Une partie de l'équipe de Phoenix Mobility
Une partie de l'équipe de Phoenix Mobility © Radio France - Lionel Cariou

La start up Phoenix Mobility a été créée il y a un an au sein de l'école d'ingénieurs INP-Grenoble et transforme les voitures thermiques en voitures électriques. Wadie Maaninou, l'un de ses cinq cofondateurs, est l'invité de "La nouvelle éco" ce mercredi sur France Bleu Isère.

Wadie Maaninou répond aux questions de Véronique Saviuc

Comment faites-vous pour transformer une voiture thermique en voiture électrique ?

On a une équipe d'ingénieurs qui développe des kits de conversion avec toute une phase de conception, de production et de design qui permet de remplacer le moteur thermique par un nouveau moteur électrique pour permettre au véhicule d'être "zéro émission".  

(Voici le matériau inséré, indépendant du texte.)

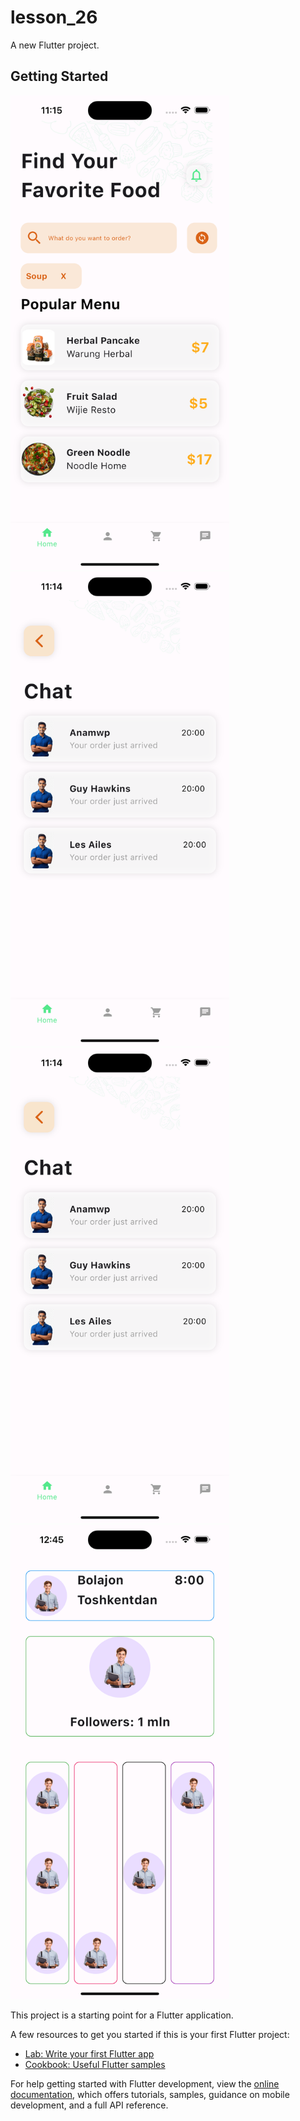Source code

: # lesson_26

A new Flutter project.

## Getting Started


<img src="assets/page1.png" width="350" title="hover text">
<img src="assets/page2.png" width="350" title="hover text">
<img src="assets/page2.png" width="350" title="hover text">
<img src="assets/darsdagi.png" width="350" title="hover text">


This project is a starting point for a Flutter application.

A few resources to get you started if this is your first Flutter project:

- [Lab: Write your first Flutter app](https://docs.flutter.dev/get-started/codelab)
- [Cookbook: Useful Flutter samples](https://docs.flutter.dev/cookbook)

For help getting started with Flutter development, view the
[online documentation](https://docs.flutter.dev/), which offers tutorials,
samples, guidance on mobile development, and a full API reference.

Vous existez depuis un an, vous venez de vous agrandir en vous installant récemment à Saint-Martin-d'Hères, ce qui est plutôt bon signe. Vous avez bien résisté à la crise du coronavirus ? 

La crise du coronavirus a été assez compliquée pour toutes les entreprises. Mais, en ce qui nous concerne, ça a été un accélérateur, parce que ça a mis tout le monde sous pression. On s'est dit : "c'est soit à la vie soit la mort" pour  l'entreprise, et aujourd'hui on a la chance d'en être sorti un peu plus fort. On a continué à travailler pendant le confinement, mais depuis chez nous, en réorganisant notre planning pour faire en sorte que tout le monde puisse travailler sans chômage partiel avec nos ordinateurs. Au départ, on était 5 co-fondateurs. Aujourd'hui on est une quinzaine, dont une dizaine de collaborateurs.

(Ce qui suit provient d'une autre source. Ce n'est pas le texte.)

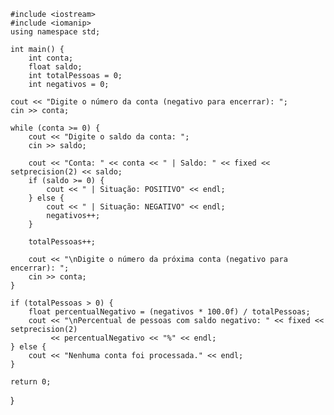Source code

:     #include <iostream>
    #include <iomanip>  
    using namespace std;
    
    int main() {
        int conta;
        float saldo;
        int totalPessoas = 0;
        int negativos = 0;

    cout << "Digite o número da conta (negativo para encerrar): ";
    cin >> conta;

    while (conta >= 0) {
        cout << "Digite o saldo da conta: ";
        cin >> saldo;

        cout << "Conta: " << conta << " | Saldo: " << fixed << setprecision(2) << saldo;
        if (saldo >= 0) {
            cout << " | Situação: POSITIVO" << endl;
        } else {
            cout << " | Situação: NEGATIVO" << endl;
            negativos++;
        }

        totalPessoas++;

        cout << "\nDigite o número da próxima conta (negativo para encerrar): ";
        cin >> conta;
    }

    if (totalPessoas > 0) {
        float percentualNegativo = (negativos * 100.0f) / totalPessoas;
        cout << "\nPercentual de pessoas com saldo negativo: " << fixed << setprecision(2) 
             << percentualNegativo << "%" << endl;
    } else {
        cout << "Nenhuma conta foi processada." << endl;
    }

    return 0;
}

Pour rouler sur la voie publique, vos véhicules doivent être homologués, est ce que vous avez obtenu cette homologation ?

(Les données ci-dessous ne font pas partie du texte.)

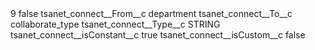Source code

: <?xml version="1.0" encoding="UTF-8"?>
<CustomMetadata xmlns="http://soap.sforce.com/2006/04/metadata" xmlns:xsi="http://www.w3.org/2001/XMLSchema-instance" xmlns:xsd="http://www.w3.org/2001/XMLSchema">
    <label>9</label>
    <protected>false</protected>
    <values>
        <field>tsanet_connect__From__c</field>
        <value xsi:type="xsd:string">department</value>
    </values>
    <values>
        <field>tsanet_connect__To__c</field>
        <value xsi:type="xsd:string">collaborate_type</value>
    </values>
    <values>
        <field>tsanet_connect__Type__c</field>
        <value xsi:type="xsd:string">STRING</value>
    </values>
    <values>
        <field>tsanet_connect__isConstant__c</field>
        <value xsi:type="xsd:boolean">true</value>
    </values>
    <values>
        <field>tsanet_connect__isCustom__c</field>
        <value xsi:type="xsd:boolean">false</value>
    </values>
</CustomMetadata>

C'était notre plus gros frein. Lorsqu'on a démarré, on ne pouvait pas homologuer des véhicules convertis à l'électrique. On a dû batailler pour faire évoluer la réglementation. Aujourd'hui la réglementation est possible et nous l'avons obtenue. C'est fait !

Est-ce qu'on peut voir rouler l'un de vos prototypes dans les rues de Grenoble ? Et comment peut-on les reconnaître ? 

Oui, parce que la Ville de Grenoble est notre premier client. On accompagne la ville de Grenoble dans la conversion de son parc automobile. On a proposé à la Ville une première conversion il y a quelques mois et on l'a livrée au maire Eric Piolle début juillet. A ce stade, il y a seulement des stickers qui permettent de savoir que le véhicule a été transformé en véhicule électrique. Et demain, on travaillera un peu plus sur le visuel qui permettra de reconnaître la marque.

Vos clients sont surtout des collectivités locales ? 

Exactement. Aujourd'hui, on accompagne les collectivités locales et des entreprises pour renouveler leurs parcs pour ne pas avoir de limitations liées aux interdictions de circulation dans les villes, notamment dans les zones à émission réduite. Donc en fait on convertit des véhicules utilitaires pour les flottes d'entreprises et collectivités locales. Dans plusieurs grandes métropoles, il y a des ZFE, des zones à faibles émissions, ce qui fait que les véhicules thermiques, un peu anciens, ne peuvent plus rentrer dans les centres-villes. Nous, on a une solution qui permet de prolonger leurs durées de vie et surtout une durée de vie propre, avec zéro émission. 

Combien coûte la transformation d'un véhicule thermique en véhicule électrique ? 

Aujourd'hui, c'est autour de 15000 euros auxquels on peut ajouter des aides locales et des aides nationales qui vont de 5000 à 7000 euros.